Haiti blowback
After Haiti, Venezuela is wary of US interference
The US response in Haiti has divided Latin Americans over US policy - especially in politically torn Venezuela.
By Mike Ceaser | Correspondent of The Christian Science Monitor
CARACAS, VENEZUELA - Whether Washington is a hero or hangman of democracy in Latin America may be a matter of political perspective.
Haitians watched last week as US agents whisked leftist President Jean-Bertrand Aristide off to the heart of Africa in what Mr. Aristide describes as a kidnapping. In Venezuela, President Hugo Chavez, another leftist who has antagonized Washington, has harshly accused the White House of backing coup-plotters against him. Critical of US action in Haiti, he warned the US on Friday to "get its hands off Venezuela."
The Caribbean Community, or CARICOM, an organization of mostly English-speaking nations, is calling for Aristide's departure to be investigated. More than a dozen Caribbean nations have refused to join any peacekeeping force there.

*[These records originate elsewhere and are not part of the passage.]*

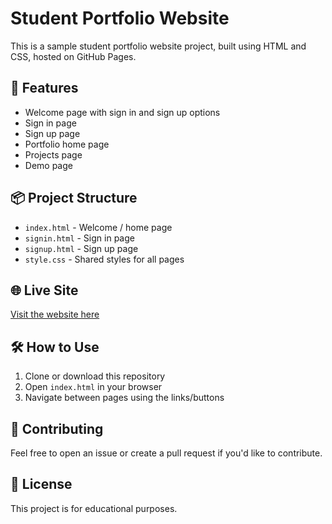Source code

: # Student Portfolio Website

This is a sample student portfolio website project, built using HTML and CSS, hosted on GitHub Pages.

## 🚀 Features
- Welcome page with sign in and sign up options
- Sign in page
- Sign up page
- Portfolio home page
- Projects page
- Demo page

## 📦 Project Structure
- `index.html` - Welcome / home page
- `signin.html` - Sign in page
- `signup.html` - Sign up page
- `style.css` - Shared styles for all pages

## 🌐 Live Site
[Visit the website here](https://yourusername.github.io/your-repo-name/)

## 🛠 How to Use
1. Clone or download this repository
2. Open `index.html` in your browser
3. Navigate between pages using the links/buttons

## 🙌 Contributing
Feel free to open an issue or create a pull request if you'd like to contribute.

## 📄 License
This project is for educational purposes.
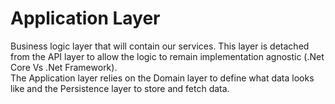 # Application Layer
Business logic layer that will contain our services.  This layer is detached from the API
layer to allow the logic to remain implementation agnostic (.Net Core Vs .Net Framework).  
The Application layer relies on the Domain layer to define what data looks like and the
Persistence layer to store and fetch data.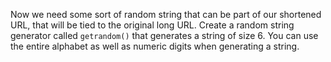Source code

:<!--title={Creating a Link between Short and Long URL}-->

Now we need some sort of random string that can be part of our shortened  URL, that will be tied to the original long URL. Create a random string generator called `getrandom()` that generates a string of size 6. You can use the entire alphabet as well as numeric digits when generating a string.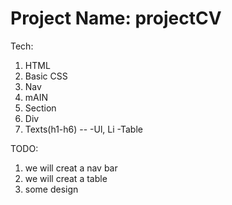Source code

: # Project Name: projectCV
Tech: 
1. HTML
2. Basic CSS
3. Nav
4. mAIN
5. Section
6. Div
7. Texts(h1-h6)
--
-Ul, Li
-Table

TODO: 
1. we will creat a nav bar
2. we will creat a table
3. some design


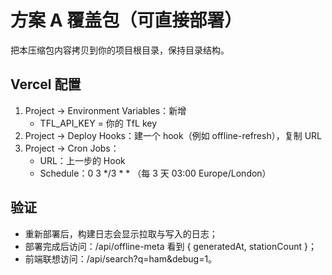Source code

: # 方案 A 覆盖包（可直接部署）

把本压缩包内容拷贝到你的项目根目录，保持目录结构。

## Vercel 配置
1) Project → Environment Variables：新增
   - TFL_API_KEY = 你的 TfL key
2) Project → Deploy Hooks：建一个 hook（例如 offline-refresh），复制 URL
3) Project → Cron Jobs：
   - URL：上一步的 Hook
   - Schedule：0 3 */3 * *  （每 3 天 03:00 Europe/London）

## 验证
- 重新部署后，构建日志会显示拉取与写入的日志；
- 部署完成后访问：/api/offline-meta 看到 { generatedAt, stationCount }；
- 前端联想访问：/api/search?q=ham&debug=1。
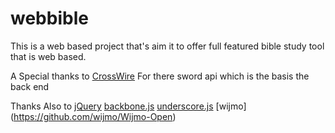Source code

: webbible
========
This is a web based project that's aim it to offer full featured bible study tool that is web based.

A Special thanks to [CrossWire]( http://www.crosswire.org/index.jsp ) For there sword api which is the basis the back end

Thanks Also to
[jQuery](http://jquery.com/)
[backbone.js](http://backbonejs.org/)
[underscore.js](http://underscorejs.org/)
[wijmo] (https://github.com/wijmo/Wijmo-Open)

Washington has reformed from the days when it supported vicious Latin American dictatorships, but it has not embraced democracy unreservedly, says Robert Fatton, a Haitian-American professor of politics at the University of Virginia.
"There have been changes in support for democracy, but they have to be democracies that the US likes," he says.
Haitians and Venezuelans alike are divided over US actions. What Chávez and Aristide loyalists may consider American intrusion and coup-mongering is simply support for democracy in the eyes of many of their opponents, who have accused both presidents of ruling authoritatively and violating human rights.